== Segment start ==

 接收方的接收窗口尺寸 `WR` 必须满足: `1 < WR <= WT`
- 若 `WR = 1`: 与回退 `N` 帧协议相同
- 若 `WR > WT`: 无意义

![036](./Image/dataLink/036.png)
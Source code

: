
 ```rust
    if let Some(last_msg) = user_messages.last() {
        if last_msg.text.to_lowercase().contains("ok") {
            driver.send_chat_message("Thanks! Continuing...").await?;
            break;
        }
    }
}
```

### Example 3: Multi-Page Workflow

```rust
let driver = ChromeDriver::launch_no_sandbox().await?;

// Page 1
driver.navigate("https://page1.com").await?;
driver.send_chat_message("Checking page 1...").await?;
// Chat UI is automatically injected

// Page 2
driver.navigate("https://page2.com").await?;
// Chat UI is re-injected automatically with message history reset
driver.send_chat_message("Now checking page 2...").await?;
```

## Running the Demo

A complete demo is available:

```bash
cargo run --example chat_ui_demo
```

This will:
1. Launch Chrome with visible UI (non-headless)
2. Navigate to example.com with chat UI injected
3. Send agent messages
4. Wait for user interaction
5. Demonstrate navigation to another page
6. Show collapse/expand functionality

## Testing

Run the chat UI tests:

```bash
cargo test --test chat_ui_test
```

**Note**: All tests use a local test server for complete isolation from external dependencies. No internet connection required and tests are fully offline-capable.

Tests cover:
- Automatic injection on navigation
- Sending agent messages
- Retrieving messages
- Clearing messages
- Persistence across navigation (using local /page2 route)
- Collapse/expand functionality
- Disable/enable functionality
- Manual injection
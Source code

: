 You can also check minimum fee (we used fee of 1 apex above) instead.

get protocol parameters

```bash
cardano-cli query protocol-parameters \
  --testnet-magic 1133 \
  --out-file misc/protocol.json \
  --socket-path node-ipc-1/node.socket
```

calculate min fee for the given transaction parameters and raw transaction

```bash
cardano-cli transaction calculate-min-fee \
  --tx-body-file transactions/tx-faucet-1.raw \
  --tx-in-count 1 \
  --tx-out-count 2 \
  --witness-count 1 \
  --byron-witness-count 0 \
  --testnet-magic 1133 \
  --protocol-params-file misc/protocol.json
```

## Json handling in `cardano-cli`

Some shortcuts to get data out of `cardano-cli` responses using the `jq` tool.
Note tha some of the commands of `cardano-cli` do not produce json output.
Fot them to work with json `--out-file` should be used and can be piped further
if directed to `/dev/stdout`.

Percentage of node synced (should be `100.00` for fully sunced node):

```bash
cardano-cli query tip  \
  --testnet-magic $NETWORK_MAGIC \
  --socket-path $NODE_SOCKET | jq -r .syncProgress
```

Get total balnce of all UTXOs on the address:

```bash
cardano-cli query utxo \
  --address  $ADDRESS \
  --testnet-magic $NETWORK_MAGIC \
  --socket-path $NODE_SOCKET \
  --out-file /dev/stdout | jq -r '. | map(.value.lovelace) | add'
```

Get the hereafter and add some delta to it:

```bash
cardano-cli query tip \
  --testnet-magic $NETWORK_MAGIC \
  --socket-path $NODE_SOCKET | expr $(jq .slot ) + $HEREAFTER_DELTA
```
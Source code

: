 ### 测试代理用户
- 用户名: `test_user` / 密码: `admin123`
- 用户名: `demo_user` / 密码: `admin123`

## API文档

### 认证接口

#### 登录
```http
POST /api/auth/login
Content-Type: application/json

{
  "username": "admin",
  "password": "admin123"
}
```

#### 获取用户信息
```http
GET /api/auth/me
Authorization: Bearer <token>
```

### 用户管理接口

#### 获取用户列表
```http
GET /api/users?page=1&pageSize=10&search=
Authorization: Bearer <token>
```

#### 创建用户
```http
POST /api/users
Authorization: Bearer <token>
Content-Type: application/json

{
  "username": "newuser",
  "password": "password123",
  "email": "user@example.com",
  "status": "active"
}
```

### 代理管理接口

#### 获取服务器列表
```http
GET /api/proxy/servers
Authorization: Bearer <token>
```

== Segment end ==

▶ _INSTRUCTIONS TO FOLLOW_
From the entries above, tally every line holding the string "Note". Give only the count.

▶ _RESULT OF THE TASK_
2